- IATA: none; ICAO: unknown;

Summary
- Airport type: Public
- Serves: Lao Cai, Sapa
- Location: Bảo Yên District
- Interactive map of Sapa Airport

Runways
| Direction | Length |  | Surface |
| ft | m |
| 14/32 | 7,874 | 2,400 |  |

= Sapa Airport =

Lào Cai Airport or Sapa Airport (Vietnamese language: Sân bay Lào Cai, Sân bay Sapa) is a military/civil facility planned to be constructed in the province of Lào Cai, Vietnam, around 35 km south of Sapa.
The airport will be located in the commune of Cam Cọn, Bảo Yên District.
The Feasibility Study Report was approved by the Prime Minister on October 21, 2021. The project will be invested in a public-private partnership with a total investment of over VND6,948 billion (around US$305 million). The airport will be in accordance with the 4C standards of the International Civil Aviation Organization and be capable of receiving 1.5 million passengers a year.
According to the approved project, the airport will cover an area of 371 hectare. The first phase of the project will need 295.2 hectare, while the second phase will need an additional 75.8 hectare.
The construction will be carried out in two phases. The first phase will start from Q4/2021, the Sapa Airport will meet the 4C standards of the International Civil Aviation Organization, once completed will be capable of process 1.5 million passengers per year.

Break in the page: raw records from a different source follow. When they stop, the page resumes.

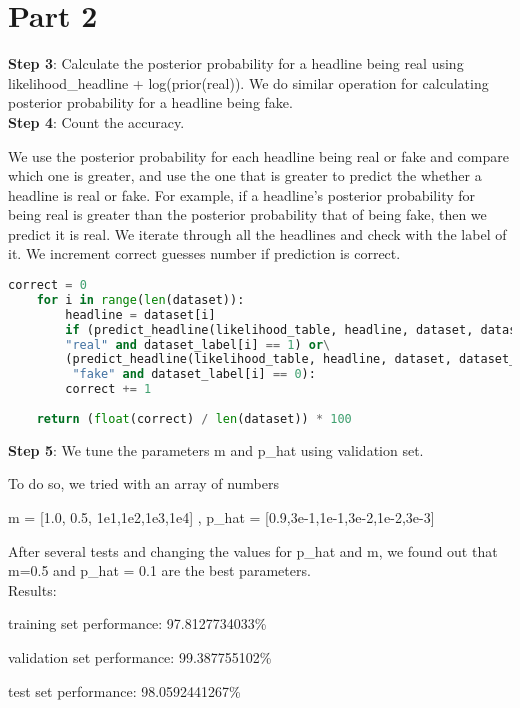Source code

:\documentclass{article}
\newcommand{\enterProblemHeader}[1]{
}
\newcommand{\exitProblemHeader}[1]{
}
\newcounter{homeworkProblemCounter} %
\newcommand{\homeworkProblemName}{}
\newenvironment{homeworkProblem}[1][Problem \arabic{homeworkProblemCounter}]{ %
	\stepcounter{homeworkProblemCounter} %
	\renewcommand{\homeworkProblemName}{#1} %
	\section{\homeworkProblemName} %
	\enterProblemHeader{\homeworkProblemName} %
}{
	\exitProblemHeader{\homeworkProblemName} %
}
\begin{document}
\begin{homeworkProblem}[Part 2]
		\textbf{Step 3}: Calculate the posterior probability for a headline being real using likelihood\_headline + log(prior(real)). We do similar operation for calculating posterior probability for a headline being fake. \\
		
		\textbf{Step 4}: Count the accuracy. 
		
		We use the posterior probability for each headline being real or fake and compare which one is greater, and use the one that is greater to predict the whether a headline is real or fake. For example, if a headline's posterior probability for being real is greater than the posterior probability that of being fake, then we predict it is real. We iterate through all the headlines and check with the label of it. We increment correct guesses number if prediction is correct. \\
\begin{lstlisting}[language=Python, caption=Calculate performance for a dataset]	
	correct = 0
	for i in range(len(dataset)):
		headline = dataset[i]
		if (predict_headline(likelihood_table, headline, dataset, dataset_label) == 
		"real" and dataset_label[i] == 1) or\
		(predict_headline(likelihood_table, headline, dataset, dataset_label) ==
		 "fake" and dataset_label[i] == 0):
		correct += 1
	
	return (float(correct) / len(dataset)) * 100
\end{lstlisting}
		\textbf{Step 5}: We tune the parameters m and p\_hat using validation set. 
		
		To do so, we tried with an array of numbers 
		
		m = [1.0, 0.5, 1e1,1e2,1e3,1e4] ,	p\_hat = [0.9,3e-1,1e-1,3e-2,1e-2,3e-3]
		
		After several tests and changing the values for p\_hat and m, we found out that m=0.5 and p\_hat = 0.1 are the best parameters. \\
		
		Results:
		
		training set performance: 97.8127734033\%
		
		validation set performance: 99.387755102\%
		
		test set performance: 98.0592441267\%

		
	\end{homeworkProblem}
	\clearpage
	
\end{document}
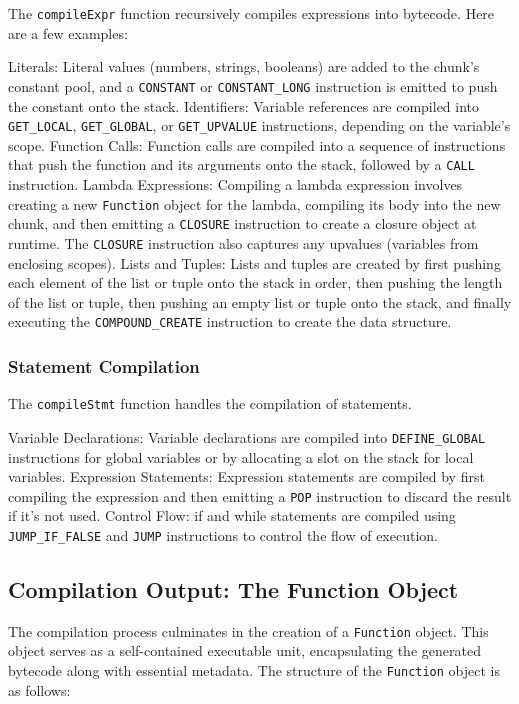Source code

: The \texttt{compileExpr} function recursively compiles expressions into bytecode.
Here are a few examples:

Literals: Literal values (numbers, strings, booleans) are added to the chunk's constant pool, and a \texttt{CONSTANT} or \texttt{CONSTANT\_LONG} instruction is emitted to push the constant onto the stack.
Identifiers: Variable references are compiled into \texttt{GET\_LOCAL}, \texttt{GET\_GLOBAL}, or 
\texttt{GET\_UPVALUE} instructions, depending on the variable's scope.
Function Calls: Function calls are compiled into a sequence of instructions that push the function and its arguments onto the stack, followed by a \texttt{CALL} instruction.
Lambda Expressions: Compiling a lambda expression involves creating a new \texttt{Function} object for the lambda, compiling its body into the new chunk, and then emitting a \texttt{CLOSURE} instruction to create a closure object at runtime.
The \texttt{CLOSURE} instruction also captures any upvalues (variables from enclosing scopes).
Lists and Tuples: Lists and tuples are created by first pushing each element of the list or tuple onto the stack in 
order, then pushing the length of the list or tuple, then pushing an empty list or tuple onto the stack, and finally executing the \texttt{COMPOUND\_CREATE} instruction to create the data structure.

\subsubsection{Statement Compilation}

The \texttt{compileStmt} function handles the compilation of statements.

Variable Declarations: Variable declarations are compiled into \texttt{DEFINE\_GLOBAL} instructions for global 
variables or by allocating a slot on the stack for local variables.
Expression Statements: Expression statements are compiled by first compiling the expression and then emitting a \texttt{POP} instruction to discard the result if it's not used.
Control Flow: if and while statements are compiled using \texttt{JUMP\_IF\_FALSE} and \texttt{JUMP} instructions 
to control the flow of execution.

\subsection{Compilation Output: The Function Object}
\label{subsec:compilation-output}

The compilation process culminates in the creation of a \texttt{Function} object.
This object serves as a self-contained executable unit, encapsulating the generated bytecode along with essential metadata.
The structure of the \texttt{Function} object is as follows:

The ground breaking ceremony of Sapa Airport was held on March 3, 2022 marking the start of construction of Sapa Airport. The government expects the construction time to be around 4 years. However, as of early 2026, there was basically no meaningful development and construction regarding the project, with multiple bidding efforts in 2022 and 2025 brought no success.